Optimizing Agent Workflows for Modern LLMs
Writing effective agent skills requires deep knowledge of prompt engineering. With the release of advanced reasoning models like Claude 3.5 Sonnet, ChatGPT o1, and DeepSeek-V3, prompt templates must focus on structured thinking. Developers are encouraged to use XML tags (e.g., <thought>, <context>, and <rules>) to isolate execution boundaries. Standardized prompts prevent agents from suffering from context drift, ensuring that long-running tasks remain aligned with the initial system parameters.
Exploring by SOC Occupations and Creator Profiles
What makes SkillMD unique is its taxonomy. Instead of simple text search, we parse and organize files according to the Standard Occupational Classification (SOC) system. This means you can discover skills written for Computer and Mathematical roles, Business and Financial operations, Legal, Design, and and Educational Instruction fields. By tracking creator profiles, developers can study how different teams organize their custom instructions, compare version updates, and fork public configs for specialized enterprise use cases.
SkillMD operates as a high-performance index running on a fast Go backend and a highly responsive Astro SSR frontend.
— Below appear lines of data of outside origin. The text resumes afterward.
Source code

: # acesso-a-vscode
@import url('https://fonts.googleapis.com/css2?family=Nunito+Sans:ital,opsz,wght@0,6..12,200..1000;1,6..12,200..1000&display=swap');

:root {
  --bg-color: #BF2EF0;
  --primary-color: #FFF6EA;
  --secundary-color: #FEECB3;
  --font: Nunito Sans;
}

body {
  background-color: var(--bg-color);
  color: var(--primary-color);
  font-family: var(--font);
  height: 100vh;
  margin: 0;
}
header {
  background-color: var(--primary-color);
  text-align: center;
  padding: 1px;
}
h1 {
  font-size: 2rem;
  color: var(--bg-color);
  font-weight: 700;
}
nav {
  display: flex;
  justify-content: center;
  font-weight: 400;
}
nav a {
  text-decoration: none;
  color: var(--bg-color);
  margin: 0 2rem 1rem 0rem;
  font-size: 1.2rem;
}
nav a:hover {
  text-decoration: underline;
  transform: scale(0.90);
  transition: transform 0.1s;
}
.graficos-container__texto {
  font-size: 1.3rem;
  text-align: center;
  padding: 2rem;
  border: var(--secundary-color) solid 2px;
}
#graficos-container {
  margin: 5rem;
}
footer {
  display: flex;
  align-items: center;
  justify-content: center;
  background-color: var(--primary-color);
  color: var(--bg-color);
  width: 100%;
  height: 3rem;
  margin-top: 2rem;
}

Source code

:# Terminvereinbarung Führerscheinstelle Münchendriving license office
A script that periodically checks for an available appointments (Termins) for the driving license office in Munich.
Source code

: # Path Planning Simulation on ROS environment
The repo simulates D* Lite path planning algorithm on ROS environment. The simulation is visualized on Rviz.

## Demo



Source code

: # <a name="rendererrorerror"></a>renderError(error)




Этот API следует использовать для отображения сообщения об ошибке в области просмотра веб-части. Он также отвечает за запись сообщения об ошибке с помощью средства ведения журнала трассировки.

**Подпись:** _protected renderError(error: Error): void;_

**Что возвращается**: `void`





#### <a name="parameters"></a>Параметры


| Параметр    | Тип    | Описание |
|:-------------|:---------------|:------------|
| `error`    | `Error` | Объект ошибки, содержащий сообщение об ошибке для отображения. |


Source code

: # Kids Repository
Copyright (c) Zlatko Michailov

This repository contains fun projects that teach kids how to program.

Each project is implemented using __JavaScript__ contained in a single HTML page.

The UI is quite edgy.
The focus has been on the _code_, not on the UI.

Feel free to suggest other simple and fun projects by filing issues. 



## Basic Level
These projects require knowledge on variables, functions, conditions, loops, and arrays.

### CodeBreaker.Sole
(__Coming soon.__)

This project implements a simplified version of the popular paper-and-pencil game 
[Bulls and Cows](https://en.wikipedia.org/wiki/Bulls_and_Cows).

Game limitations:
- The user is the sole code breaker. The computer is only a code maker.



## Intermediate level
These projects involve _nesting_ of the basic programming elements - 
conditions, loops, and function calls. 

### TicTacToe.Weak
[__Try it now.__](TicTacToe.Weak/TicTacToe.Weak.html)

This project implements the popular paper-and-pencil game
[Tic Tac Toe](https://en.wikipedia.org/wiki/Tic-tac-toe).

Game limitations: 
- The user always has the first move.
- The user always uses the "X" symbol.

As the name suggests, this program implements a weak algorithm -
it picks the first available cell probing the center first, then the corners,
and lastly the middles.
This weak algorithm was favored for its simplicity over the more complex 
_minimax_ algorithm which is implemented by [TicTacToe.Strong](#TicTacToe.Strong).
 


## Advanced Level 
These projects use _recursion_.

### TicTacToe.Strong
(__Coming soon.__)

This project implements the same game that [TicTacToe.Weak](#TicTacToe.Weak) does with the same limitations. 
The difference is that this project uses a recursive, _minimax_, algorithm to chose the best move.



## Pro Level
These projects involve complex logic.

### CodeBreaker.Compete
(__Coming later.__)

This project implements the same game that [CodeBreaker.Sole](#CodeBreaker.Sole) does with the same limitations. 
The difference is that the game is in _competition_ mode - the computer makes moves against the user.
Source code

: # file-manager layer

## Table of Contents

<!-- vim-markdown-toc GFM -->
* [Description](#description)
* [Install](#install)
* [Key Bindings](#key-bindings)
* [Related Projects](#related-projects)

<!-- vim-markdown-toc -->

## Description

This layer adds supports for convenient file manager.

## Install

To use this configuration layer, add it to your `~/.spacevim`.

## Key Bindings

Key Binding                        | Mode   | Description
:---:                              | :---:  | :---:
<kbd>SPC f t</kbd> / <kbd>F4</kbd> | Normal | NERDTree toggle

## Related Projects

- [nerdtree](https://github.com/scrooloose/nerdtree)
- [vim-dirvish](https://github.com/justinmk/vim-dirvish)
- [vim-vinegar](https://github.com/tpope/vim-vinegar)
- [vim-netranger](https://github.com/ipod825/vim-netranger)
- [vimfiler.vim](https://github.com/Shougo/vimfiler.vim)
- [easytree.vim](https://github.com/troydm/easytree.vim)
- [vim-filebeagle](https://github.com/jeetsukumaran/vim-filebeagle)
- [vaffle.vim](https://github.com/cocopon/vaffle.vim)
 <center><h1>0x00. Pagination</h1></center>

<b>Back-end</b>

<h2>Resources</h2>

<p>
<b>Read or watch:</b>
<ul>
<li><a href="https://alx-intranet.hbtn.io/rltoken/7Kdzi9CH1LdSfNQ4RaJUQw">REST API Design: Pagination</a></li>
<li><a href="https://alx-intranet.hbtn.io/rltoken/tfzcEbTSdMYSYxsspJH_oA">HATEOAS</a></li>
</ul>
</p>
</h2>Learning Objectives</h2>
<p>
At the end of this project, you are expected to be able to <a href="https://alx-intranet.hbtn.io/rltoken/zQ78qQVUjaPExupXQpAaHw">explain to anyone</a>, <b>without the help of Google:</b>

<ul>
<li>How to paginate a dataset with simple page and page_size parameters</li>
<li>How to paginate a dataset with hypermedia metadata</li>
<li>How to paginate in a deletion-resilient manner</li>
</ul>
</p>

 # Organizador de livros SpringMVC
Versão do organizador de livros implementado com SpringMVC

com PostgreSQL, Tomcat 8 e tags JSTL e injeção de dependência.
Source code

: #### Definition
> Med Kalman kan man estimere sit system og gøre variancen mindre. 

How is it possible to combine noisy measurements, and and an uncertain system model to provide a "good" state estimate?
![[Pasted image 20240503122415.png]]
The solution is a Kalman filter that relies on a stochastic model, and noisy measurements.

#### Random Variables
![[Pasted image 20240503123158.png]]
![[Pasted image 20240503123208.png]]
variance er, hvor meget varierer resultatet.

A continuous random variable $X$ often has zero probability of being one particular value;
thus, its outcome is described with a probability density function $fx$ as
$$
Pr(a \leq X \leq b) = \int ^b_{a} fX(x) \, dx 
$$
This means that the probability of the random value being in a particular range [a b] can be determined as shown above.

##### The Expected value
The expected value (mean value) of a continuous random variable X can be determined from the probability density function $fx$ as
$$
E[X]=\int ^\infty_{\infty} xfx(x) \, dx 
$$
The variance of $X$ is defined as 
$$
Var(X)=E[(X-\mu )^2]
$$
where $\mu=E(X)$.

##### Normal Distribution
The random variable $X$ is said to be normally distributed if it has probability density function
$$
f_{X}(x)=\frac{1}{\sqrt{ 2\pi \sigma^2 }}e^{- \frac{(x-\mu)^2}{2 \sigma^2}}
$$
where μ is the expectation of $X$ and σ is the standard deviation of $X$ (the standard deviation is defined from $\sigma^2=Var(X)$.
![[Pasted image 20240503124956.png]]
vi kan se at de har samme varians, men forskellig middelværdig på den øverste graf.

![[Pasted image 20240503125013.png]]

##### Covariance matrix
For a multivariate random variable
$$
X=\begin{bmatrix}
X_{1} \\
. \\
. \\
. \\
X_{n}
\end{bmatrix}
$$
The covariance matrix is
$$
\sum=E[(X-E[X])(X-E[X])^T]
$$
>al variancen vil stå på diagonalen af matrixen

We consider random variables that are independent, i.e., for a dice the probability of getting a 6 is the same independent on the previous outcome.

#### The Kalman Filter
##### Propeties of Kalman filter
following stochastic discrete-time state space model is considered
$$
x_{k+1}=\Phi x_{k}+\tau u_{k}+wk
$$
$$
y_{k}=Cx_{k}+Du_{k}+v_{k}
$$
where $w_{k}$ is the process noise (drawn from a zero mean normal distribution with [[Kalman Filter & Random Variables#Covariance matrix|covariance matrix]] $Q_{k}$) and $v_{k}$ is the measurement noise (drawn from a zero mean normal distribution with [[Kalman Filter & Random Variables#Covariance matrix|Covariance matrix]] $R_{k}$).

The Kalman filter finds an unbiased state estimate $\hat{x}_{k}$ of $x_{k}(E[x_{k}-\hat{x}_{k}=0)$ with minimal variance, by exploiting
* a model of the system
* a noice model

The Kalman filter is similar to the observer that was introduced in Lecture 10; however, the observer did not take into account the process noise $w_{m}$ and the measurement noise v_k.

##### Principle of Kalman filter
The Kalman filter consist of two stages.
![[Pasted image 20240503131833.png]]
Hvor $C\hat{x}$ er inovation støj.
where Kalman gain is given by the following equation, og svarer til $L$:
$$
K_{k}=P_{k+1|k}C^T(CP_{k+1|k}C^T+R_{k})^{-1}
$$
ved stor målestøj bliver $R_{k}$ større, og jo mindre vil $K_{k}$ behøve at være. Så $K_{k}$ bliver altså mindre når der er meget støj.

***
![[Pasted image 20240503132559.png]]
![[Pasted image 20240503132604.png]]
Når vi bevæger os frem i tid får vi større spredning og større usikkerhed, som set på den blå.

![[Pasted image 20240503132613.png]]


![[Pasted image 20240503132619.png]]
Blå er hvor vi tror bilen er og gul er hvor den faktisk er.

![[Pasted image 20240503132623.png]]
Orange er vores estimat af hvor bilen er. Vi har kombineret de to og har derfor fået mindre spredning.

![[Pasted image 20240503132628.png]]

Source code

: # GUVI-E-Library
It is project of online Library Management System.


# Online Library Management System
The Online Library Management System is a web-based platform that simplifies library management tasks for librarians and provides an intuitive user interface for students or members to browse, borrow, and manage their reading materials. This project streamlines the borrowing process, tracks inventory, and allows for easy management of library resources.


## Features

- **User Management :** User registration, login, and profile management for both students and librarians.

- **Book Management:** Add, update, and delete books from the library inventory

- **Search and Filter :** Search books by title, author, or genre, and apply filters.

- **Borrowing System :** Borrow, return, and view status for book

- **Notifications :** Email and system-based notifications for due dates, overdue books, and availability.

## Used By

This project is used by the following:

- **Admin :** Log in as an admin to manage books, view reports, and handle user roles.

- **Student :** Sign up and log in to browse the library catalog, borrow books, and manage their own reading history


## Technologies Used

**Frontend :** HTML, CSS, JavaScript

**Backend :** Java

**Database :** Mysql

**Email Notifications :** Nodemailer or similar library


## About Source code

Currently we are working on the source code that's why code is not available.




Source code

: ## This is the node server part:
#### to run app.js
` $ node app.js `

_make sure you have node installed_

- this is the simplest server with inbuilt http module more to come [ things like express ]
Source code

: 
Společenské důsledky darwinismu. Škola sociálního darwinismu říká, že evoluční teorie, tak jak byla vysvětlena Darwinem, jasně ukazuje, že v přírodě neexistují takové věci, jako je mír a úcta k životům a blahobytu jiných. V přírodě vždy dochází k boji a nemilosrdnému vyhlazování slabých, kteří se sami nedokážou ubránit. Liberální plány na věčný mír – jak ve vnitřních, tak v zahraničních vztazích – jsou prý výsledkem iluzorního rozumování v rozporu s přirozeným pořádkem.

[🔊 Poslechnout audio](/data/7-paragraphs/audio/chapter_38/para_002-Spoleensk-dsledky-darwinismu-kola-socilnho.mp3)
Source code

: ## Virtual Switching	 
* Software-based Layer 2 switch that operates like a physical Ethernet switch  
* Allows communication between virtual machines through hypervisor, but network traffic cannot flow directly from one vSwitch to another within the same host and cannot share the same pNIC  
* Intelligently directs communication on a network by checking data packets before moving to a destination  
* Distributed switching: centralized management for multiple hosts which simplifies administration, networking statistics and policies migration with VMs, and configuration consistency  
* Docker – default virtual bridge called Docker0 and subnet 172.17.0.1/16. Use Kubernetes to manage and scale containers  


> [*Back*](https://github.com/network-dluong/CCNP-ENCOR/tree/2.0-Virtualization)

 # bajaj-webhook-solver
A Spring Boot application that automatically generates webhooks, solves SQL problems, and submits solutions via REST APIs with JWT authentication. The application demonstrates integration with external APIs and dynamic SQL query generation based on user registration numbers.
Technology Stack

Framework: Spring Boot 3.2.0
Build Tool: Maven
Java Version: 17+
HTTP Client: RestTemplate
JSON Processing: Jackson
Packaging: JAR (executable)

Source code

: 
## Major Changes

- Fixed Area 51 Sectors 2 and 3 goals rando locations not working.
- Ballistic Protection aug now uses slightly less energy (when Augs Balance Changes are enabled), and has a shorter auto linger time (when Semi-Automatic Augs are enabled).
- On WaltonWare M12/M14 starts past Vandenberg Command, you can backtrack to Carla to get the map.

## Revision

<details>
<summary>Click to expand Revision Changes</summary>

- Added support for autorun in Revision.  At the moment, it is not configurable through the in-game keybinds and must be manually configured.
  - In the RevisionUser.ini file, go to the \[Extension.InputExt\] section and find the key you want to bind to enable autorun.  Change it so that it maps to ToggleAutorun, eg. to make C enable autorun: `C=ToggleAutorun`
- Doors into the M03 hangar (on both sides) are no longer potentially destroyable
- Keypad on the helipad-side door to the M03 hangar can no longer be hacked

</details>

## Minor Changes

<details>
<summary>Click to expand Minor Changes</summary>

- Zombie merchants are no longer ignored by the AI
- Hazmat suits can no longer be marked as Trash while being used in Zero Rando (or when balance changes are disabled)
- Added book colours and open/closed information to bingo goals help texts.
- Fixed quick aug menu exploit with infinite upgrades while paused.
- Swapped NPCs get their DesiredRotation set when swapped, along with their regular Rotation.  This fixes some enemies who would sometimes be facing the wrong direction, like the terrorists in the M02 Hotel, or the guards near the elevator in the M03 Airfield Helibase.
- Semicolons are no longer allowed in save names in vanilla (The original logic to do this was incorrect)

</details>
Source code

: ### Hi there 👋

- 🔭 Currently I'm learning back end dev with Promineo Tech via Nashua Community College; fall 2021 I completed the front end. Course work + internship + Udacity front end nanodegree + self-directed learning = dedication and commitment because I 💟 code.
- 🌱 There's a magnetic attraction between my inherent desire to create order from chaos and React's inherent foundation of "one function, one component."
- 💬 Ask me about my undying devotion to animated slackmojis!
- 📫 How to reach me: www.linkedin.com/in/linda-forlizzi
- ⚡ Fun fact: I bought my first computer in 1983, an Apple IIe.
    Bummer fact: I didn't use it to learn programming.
All search queries execute in milliseconds, featuring smart debouncing to prevent multiple API requests while keeping user data secure. Join our community of developers to standardize your AI agent instructions and optimize your LLM prompting workflows today.
Frequently Asked Questions
A practical guide to agent skills: what they are, how to inspect them, and how SkillMD helps you explore the ecosystem.